[Source texts of formatted documents]

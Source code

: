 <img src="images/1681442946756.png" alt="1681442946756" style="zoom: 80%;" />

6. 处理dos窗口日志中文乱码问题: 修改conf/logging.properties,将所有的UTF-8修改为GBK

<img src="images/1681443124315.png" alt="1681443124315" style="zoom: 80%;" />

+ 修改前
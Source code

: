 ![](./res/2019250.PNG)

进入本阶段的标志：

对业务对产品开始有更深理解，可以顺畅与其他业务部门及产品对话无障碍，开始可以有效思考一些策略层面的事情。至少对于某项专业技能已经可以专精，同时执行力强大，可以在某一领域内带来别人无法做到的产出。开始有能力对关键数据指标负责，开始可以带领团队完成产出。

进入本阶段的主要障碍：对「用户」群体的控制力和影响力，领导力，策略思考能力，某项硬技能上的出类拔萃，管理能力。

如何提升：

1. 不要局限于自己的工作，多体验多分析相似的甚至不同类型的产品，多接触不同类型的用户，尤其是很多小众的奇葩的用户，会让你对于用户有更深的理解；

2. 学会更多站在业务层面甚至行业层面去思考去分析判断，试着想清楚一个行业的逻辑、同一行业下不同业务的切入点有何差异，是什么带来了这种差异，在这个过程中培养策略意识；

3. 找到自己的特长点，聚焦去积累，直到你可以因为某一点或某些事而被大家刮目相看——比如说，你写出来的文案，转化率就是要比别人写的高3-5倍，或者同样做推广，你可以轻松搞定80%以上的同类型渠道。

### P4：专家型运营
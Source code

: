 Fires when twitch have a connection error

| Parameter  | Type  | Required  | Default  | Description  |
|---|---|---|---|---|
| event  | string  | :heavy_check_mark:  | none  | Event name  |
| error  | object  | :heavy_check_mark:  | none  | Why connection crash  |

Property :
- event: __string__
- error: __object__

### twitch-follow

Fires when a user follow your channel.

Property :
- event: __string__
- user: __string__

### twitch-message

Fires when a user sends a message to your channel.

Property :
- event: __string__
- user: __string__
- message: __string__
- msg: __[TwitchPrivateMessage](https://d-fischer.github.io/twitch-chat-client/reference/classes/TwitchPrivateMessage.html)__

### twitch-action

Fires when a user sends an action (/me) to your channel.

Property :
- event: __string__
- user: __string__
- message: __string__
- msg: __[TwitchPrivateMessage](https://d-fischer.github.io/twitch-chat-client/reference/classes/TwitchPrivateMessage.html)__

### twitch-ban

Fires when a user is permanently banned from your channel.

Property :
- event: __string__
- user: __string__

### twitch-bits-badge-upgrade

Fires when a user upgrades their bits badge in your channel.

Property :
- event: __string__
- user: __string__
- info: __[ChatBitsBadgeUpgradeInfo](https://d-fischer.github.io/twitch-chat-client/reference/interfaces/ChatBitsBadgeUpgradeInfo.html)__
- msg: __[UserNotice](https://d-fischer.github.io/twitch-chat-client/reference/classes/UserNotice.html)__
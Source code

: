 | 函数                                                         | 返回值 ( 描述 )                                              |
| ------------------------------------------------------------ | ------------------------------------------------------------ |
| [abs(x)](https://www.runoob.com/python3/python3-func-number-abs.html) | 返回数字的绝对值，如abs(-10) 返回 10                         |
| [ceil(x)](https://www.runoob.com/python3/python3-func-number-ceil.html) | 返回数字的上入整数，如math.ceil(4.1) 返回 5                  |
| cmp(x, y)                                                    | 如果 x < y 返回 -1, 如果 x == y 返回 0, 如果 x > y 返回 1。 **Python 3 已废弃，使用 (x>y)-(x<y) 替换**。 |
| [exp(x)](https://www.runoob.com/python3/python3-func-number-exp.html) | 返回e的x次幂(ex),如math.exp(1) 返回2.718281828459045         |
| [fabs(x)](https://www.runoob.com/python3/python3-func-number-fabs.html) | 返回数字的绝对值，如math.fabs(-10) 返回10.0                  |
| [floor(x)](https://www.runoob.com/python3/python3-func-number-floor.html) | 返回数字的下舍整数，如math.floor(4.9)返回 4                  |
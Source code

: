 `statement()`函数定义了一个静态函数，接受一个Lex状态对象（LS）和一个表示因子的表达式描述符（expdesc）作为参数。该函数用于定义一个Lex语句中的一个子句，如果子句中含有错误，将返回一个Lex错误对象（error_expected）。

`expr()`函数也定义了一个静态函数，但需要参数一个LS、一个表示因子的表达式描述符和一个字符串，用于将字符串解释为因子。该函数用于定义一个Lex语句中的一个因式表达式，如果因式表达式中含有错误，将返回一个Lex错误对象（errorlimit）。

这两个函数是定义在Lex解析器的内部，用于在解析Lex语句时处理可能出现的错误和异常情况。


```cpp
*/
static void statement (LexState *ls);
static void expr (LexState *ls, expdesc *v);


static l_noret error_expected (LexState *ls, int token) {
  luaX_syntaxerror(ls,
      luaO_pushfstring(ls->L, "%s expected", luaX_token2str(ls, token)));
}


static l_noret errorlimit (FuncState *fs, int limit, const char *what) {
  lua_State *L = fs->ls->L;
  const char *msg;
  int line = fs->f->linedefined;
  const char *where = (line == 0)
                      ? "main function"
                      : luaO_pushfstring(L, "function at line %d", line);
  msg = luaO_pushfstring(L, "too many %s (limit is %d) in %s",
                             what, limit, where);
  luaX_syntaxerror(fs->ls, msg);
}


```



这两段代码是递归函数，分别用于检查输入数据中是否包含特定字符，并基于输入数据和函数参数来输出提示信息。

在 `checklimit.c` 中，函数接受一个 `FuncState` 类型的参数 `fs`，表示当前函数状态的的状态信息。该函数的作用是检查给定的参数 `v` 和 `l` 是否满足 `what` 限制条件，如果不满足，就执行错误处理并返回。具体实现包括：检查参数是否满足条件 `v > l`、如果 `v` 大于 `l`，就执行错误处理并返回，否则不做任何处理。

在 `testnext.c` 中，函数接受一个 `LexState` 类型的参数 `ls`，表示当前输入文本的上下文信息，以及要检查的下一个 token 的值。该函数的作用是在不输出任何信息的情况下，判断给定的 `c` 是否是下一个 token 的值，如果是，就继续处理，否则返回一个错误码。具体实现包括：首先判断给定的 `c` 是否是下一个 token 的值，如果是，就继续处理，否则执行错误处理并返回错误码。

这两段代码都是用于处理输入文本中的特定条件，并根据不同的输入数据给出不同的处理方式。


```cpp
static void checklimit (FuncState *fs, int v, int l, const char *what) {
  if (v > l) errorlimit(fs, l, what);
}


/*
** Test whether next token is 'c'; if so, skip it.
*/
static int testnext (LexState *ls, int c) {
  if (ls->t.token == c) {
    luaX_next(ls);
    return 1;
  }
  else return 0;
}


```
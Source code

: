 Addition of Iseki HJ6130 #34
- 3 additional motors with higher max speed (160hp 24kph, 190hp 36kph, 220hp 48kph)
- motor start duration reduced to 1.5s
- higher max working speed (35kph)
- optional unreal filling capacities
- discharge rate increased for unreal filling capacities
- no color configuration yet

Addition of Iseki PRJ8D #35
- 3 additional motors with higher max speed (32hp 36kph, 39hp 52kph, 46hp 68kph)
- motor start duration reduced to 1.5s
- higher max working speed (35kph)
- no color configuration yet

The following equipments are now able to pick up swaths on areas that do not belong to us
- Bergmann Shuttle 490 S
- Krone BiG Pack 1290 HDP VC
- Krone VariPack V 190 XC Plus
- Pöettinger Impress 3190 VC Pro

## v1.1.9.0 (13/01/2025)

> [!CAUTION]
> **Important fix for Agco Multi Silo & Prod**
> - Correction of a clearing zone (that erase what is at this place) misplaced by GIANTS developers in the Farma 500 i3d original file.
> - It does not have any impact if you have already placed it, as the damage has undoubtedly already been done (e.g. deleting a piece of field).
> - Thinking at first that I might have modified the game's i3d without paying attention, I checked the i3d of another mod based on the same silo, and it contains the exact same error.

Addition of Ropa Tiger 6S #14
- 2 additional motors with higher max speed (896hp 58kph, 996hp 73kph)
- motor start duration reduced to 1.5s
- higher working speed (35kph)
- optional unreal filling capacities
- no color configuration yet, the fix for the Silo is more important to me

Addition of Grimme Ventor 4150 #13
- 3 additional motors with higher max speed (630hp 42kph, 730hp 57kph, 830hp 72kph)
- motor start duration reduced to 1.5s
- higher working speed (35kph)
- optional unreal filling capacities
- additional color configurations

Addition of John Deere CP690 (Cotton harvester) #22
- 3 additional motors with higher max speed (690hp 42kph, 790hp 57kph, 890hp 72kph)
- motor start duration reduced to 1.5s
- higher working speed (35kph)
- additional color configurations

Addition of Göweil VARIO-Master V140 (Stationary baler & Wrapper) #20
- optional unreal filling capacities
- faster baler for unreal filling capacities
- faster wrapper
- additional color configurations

§ **Exercise**:
Copy out every line of the records that the string "what" appears in.

§ **Response**:
static l_noret errorlimit (FuncState *fs, int limit, const char *what) {
                             what, limit, where);
在 `checklimit.c` 中，函数接受一个 `FuncState` 类型的参数 `fs`，表示当前函数状态的的状态信息。该函数的作用是检查给定的参数 `v` 和 `l` 是否满足 `what` 限制条件，如果不满足，就执行错误处理并返回。具体实现包括：检查参数是否满足条件 `v > l`、如果 `v` 大于 `l`，就执行错误处理并返回，否则不做任何处理。
static void checklimit (FuncState *fs, int v, int l, const char *what) {
  if (v > l) errorlimit(fs, l, what);
> - Correction of a clearing zone (that erase what is at this place) misplaced by GIANTS developers in the Farma 500 i3d original file.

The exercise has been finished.